I figured it had to be a scam . . . but what did I have to lose? Other than some money. And my freedom, I assumed, if you could be jailed for trying to buy prescription drugs on the Internet, but that was a risk I decided I was willing to take. I spent about ten seconds wondering if anyone would recognize my name, then decided that the overlap between illegal drug dealers and Ladiesroom.com readers was probably tiny. Downloading the software took less than a minute; learning how to use it took maybe five minutes more. The hard part was figuring out how to trade dollars for the e-coins the site used instead of cash. It took me the better part of another week to register the bank account I’d established for my own personal use, an account at a different bank from the one Dave and I used. I’d then had to register with yet another website to send my e-currency to my account at Penny Lane. Once I’d picked a screen name (“HarleyQueen,” a play on the name of one of the sexy lady villains in Batman) and loaded a thousand dollars’ worth of cash into my account, I started wandering through the virtual aisles, amazed at what was for sale. Hallucinogens. Amphetamines. Dissociatives, whatever they were. Viagra and Cialis, Ecstasy and Special K and crystal meth. I’d clicked on “Opiods,” and there was everything—your Percocet, your Vicodin, your Tylenol with codeine. With my mouth open in disbelief, I put twenty OxyContin pills into my cart, then browsed around, pricing Vicodin from India and wondering, again, whether this could possibly be legitimate.

I figured that I’d be sent fakes, if the vendors bothered sending anything at all. Then the first delivery arrived. The pills were in a tiny plastic bag that had been encased in a layer of bubble wrap and folded and tucked into an Altoids tin. They looked exactly like the ones I’d been prescribed and, according to Pillfinder.com, they appeared to be exactly what I’d paid for. Cautiously, I slipped one underneath my tongue, waiting for the familiar bitterness. It arrived right on schedule, but, still, I was seized with dread. What if it was a clever fake? What if I’d taken poison? What if Ellie came home and found me convulsing on the kitchen floor? But ten minutes later I was dreamy-eyed and practically floating around the kitchen. Since then, my use had ramped up slightly (or maybe “considerably” would be more accurate) . . . but if I could get as many pills as I wanted whenever I wanted them, if I could afford my vices, and if the whole transaction felt as risky as ordering a bra from Victoria’s Secret, what did it matter?

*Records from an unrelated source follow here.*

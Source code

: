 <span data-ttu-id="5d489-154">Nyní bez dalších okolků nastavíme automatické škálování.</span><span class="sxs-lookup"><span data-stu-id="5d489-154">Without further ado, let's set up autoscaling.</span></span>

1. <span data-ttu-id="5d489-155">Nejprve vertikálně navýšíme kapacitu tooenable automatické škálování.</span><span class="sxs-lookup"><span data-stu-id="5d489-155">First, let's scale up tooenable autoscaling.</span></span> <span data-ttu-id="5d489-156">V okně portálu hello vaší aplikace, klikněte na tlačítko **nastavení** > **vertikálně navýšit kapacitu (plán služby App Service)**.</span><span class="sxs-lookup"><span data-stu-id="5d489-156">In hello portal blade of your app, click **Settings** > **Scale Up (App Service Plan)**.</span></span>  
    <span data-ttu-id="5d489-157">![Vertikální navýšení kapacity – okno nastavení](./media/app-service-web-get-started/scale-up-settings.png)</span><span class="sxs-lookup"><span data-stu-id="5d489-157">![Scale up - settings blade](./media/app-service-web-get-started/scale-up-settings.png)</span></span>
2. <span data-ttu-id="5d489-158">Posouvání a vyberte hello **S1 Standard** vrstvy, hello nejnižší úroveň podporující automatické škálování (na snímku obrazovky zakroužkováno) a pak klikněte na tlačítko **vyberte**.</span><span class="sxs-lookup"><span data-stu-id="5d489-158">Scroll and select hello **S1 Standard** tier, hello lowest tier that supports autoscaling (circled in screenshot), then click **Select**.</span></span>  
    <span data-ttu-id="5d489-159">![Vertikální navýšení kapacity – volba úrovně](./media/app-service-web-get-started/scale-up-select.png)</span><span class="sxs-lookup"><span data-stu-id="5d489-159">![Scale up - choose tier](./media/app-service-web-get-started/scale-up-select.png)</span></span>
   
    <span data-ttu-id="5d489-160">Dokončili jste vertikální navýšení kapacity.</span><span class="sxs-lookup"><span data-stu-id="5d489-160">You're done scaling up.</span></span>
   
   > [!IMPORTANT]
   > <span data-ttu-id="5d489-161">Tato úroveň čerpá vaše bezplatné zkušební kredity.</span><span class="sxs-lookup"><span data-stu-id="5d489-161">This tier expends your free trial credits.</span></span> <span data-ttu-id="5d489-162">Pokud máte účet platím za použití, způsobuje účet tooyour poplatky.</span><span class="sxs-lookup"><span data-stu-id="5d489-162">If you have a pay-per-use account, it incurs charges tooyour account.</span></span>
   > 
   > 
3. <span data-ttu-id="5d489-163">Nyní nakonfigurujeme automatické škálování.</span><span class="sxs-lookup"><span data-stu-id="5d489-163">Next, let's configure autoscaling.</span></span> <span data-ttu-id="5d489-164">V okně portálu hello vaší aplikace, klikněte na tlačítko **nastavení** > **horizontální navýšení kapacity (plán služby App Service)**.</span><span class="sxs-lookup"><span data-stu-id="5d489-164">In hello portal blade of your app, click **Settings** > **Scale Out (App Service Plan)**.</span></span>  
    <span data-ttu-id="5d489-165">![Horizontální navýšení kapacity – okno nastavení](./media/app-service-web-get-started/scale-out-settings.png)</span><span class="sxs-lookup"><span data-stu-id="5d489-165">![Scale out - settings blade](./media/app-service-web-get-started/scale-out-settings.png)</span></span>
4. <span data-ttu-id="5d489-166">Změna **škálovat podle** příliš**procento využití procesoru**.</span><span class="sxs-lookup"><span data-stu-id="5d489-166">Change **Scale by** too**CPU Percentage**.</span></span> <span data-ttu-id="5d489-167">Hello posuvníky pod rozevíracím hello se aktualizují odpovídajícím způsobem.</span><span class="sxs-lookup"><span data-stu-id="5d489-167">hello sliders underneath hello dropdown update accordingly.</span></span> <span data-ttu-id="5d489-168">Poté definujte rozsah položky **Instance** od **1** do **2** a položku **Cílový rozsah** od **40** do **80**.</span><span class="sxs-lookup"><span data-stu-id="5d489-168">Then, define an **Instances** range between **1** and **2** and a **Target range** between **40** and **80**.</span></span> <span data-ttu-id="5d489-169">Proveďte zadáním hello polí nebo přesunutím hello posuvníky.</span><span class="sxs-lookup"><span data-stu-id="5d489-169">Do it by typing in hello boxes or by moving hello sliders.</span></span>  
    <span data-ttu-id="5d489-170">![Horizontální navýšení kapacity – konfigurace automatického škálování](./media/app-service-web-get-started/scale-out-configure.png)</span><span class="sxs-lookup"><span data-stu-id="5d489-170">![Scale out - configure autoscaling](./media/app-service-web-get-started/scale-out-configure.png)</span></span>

At a stoplight, I punched in my mother’s number. “Daddy just woke up,” she said. “He thinks he needs to get dressed to go to the airport. I’ve been telling him and telling him . . .”

“Okay, Mom.”

“. . . but he won’t listen. I didn’t get any sleep last night. He kept shaking me, or turning on his phone and shining it in my eyes. At three a.m. he started packing his suitcase . . .”

“I’m ten minutes away,” I said, mentally canceling the pit stop I’d planned at Starbucks (or, if I was being honest, at McDonald’s). I’d spent so much time trying to coax a few bites of cereal into Eloise’s mouth that I hadn’t had time for my own breakfast. I deserved a hash brown. Hash brown, singular, I told myself, and definitely no sausage biscuit.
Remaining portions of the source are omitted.